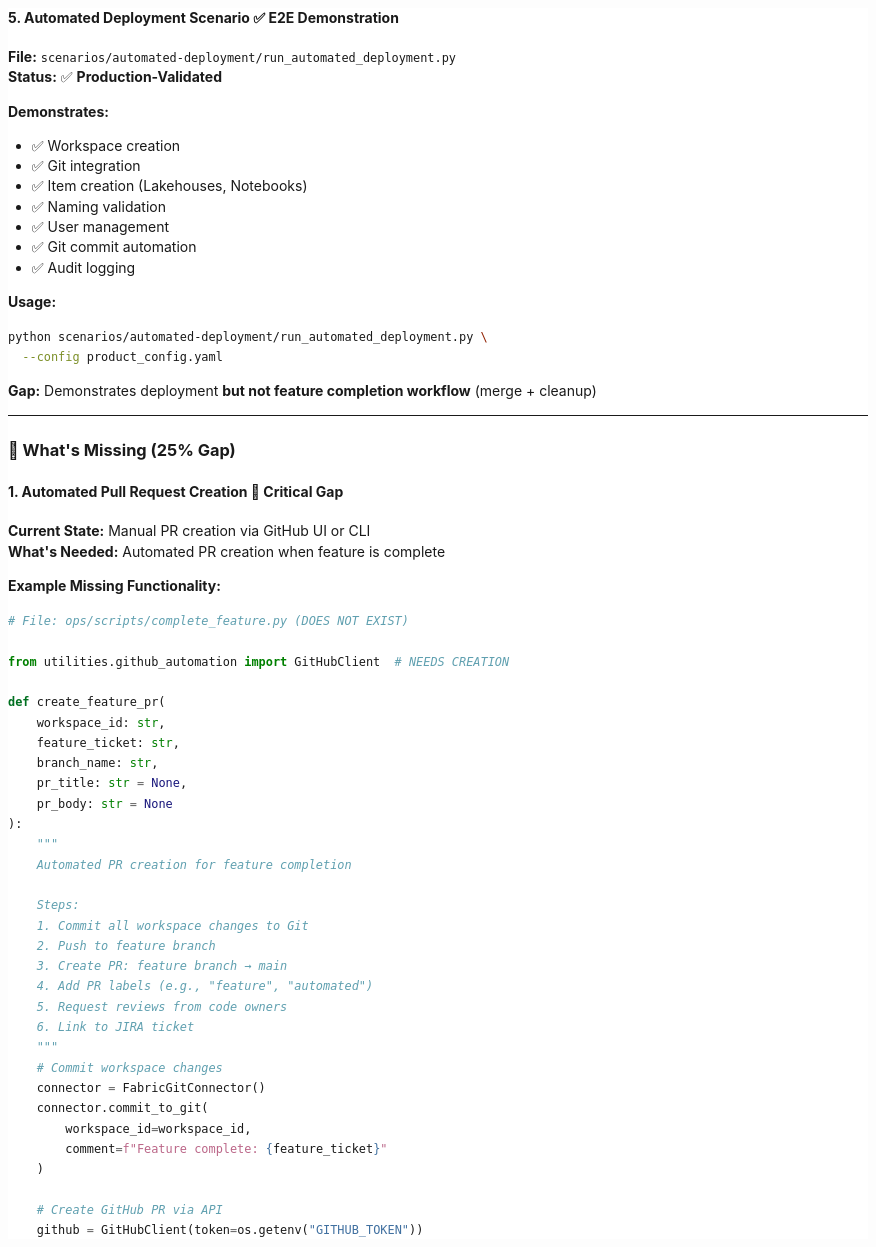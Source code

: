 
#### 5. **Automated Deployment Scenario** ✅ **E2E Demonstration**
**File:** `scenarios/automated-deployment/run_automated_deployment.py`  
**Status:** ✅ **Production-Validated**

**Demonstrates:**
- ✅ Workspace creation
- ✅ Git integration
- ✅ Item creation (Lakehouses, Notebooks)
- ✅ Naming validation
- ✅ User management
- ✅ Git commit automation
- ✅ Audit logging

**Usage:**
```bash
python scenarios/automated-deployment/run_automated_deployment.py \
  --config product_config.yaml
```

**Gap:** Demonstrates deployment **but not feature completion workflow** (merge + cleanup)

---

### 🔴 What's Missing (25% Gap)

#### 1. **Automated Pull Request Creation** 🔴 **Critical Gap**

**Current State:** Manual PR creation via GitHub UI or CLI  
**What's Needed:** Automated PR creation when feature is complete

**Example Missing Functionality:**
```python
# File: ops/scripts/complete_feature.py (DOES NOT EXIST)

from utilities.github_automation import GitHubClient  # NEEDS CREATION

def create_feature_pr(
    workspace_id: str,
    feature_ticket: str,
    branch_name: str,
    pr_title: str = None,
    pr_body: str = None
):
    """
    Automated PR creation for feature completion
    
    Steps:
    1. Commit all workspace changes to Git
    2. Push to feature branch
    3. Create PR: feature branch → main
    4. Add PR labels (e.g., "feature", "automated")
    5. Request reviews from code owners
    6. Link to JIRA ticket
    """
    # Commit workspace changes
    connector = FabricGitConnector()
    connector.commit_to_git(
        workspace_id=workspace_id,
        comment=f"Feature complete: {feature_ticket}"
    )
    
    # Create GitHub PR via API
    github = GitHubClient(token=os.getenv("GITHUB_TOKEN"))
```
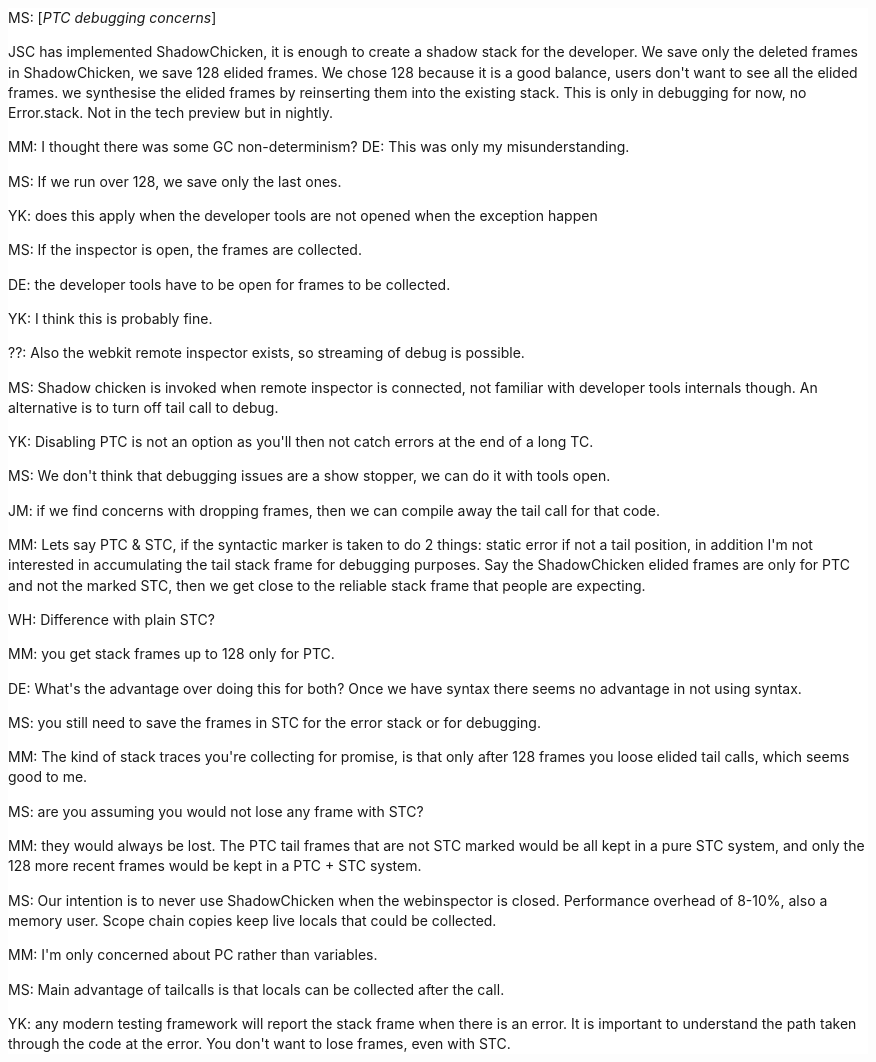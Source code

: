 MS: [_PTC debugging concerns_]

JSC has implemented ShadowChicken, it is enough to create a shadow stack for the developer. We save only the deleted frames in ShadowChicken, we save 128 elided frames. We chose 128 because it is a good balance, users don't want to see all the elided frames. we synthesise the elided frames by reinserting them into the existing stack. This is only in debugging for now, no Error.stack. Not in the tech preview but in nightly.

MM: I thought there was some GC non-determinism?
DE: This was only my misunderstanding.

MS: If we run over 128, we save only the last ones.

YK: does this apply when the developer tools are not opened when the exception happen

MS: If the inspector is open, the frames are collected.

DE: the developer tools have to be open for frames to be collected.

YK: I think this is probably fine.

??: Also the webkit remote inspector exists, so streaming of debug is possible.

MS: Shadow chicken is invoked when remote inspector is connected, not familiar with developer tools internals though. An alternative is to turn off tail call to debug.

YK: Disabling PTC is not an option as you'll then not catch errors at the end of a long TC.

MS: We don't think that debugging issues are a show stopper, we can do it with tools open.

JM: if we find concerns with dropping frames, then we can compile away the tail call for that code.

MM: Lets say PTC & STC, if the syntactic marker is taken to do 2 things: static error if not a tail position, in addition I'm not interested in accumulating the tail stack frame for debugging purposes. Say the ShadowChicken elided frames are only for PTC and not the marked STC, then we get close to the reliable stack frame that people are expecting.

WH: Difference with plain STC?

MM: you get stack frames up to 128 only for PTC.

DE: What's the advantage over doing this for both? Once we have syntax there seems no advantage in not using syntax.

MS: you still need to save the frames in STC for the error stack or for debugging.

MM: The kind of stack traces you're collecting for promise, is that only after 128 frames you loose elided tail calls, which seems good to me.

MS: are you assuming you would not lose any frame with STC?

MM: they would always be lost. The PTC tail frames that are not STC marked would be all kept in a pure STC system, and only the 128 more recent frames would be kept in a PTC + STC system.

MS: Our intention is to never use ShadowChicken when the webinspector is closed. Performance overhead of 8-10%, also a memory user. Scope chain copies keep live locals that could be collected.

MM: I'm only concerned about PC rather than variables.

MS: Main advantage of tailcalls is that locals can be collected after the call.

YK: any modern testing framework will report the stack frame when there is an error. It is important to understand the path taken through the code at the error. You don't want to lose frames, even with STC.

• **YOUR ASSIGNMENT**
If a line above holds the string "when", copy it out.

• **ANSWER SPACE**
**What's Needed:** Automated PR creation when feature is complete
YK: does this apply when the developer tools are not opened when the exception happen
MS: Shadow chicken is invoked when remote inspector is connected, not familiar with developer tools internals though. An alternative is to turn off tail call to debug.
MS: Our intention is to never use ShadowChicken when the webinspector is closed. Performance overhead of 8-10%, also a memory user. Scope chain copies keep live locals that could be collected.
YK: any modern testing framework will report the stack frame when there is an error. It is important to understand the path taken through the code at the error. You don't want to lose frames, even with STC.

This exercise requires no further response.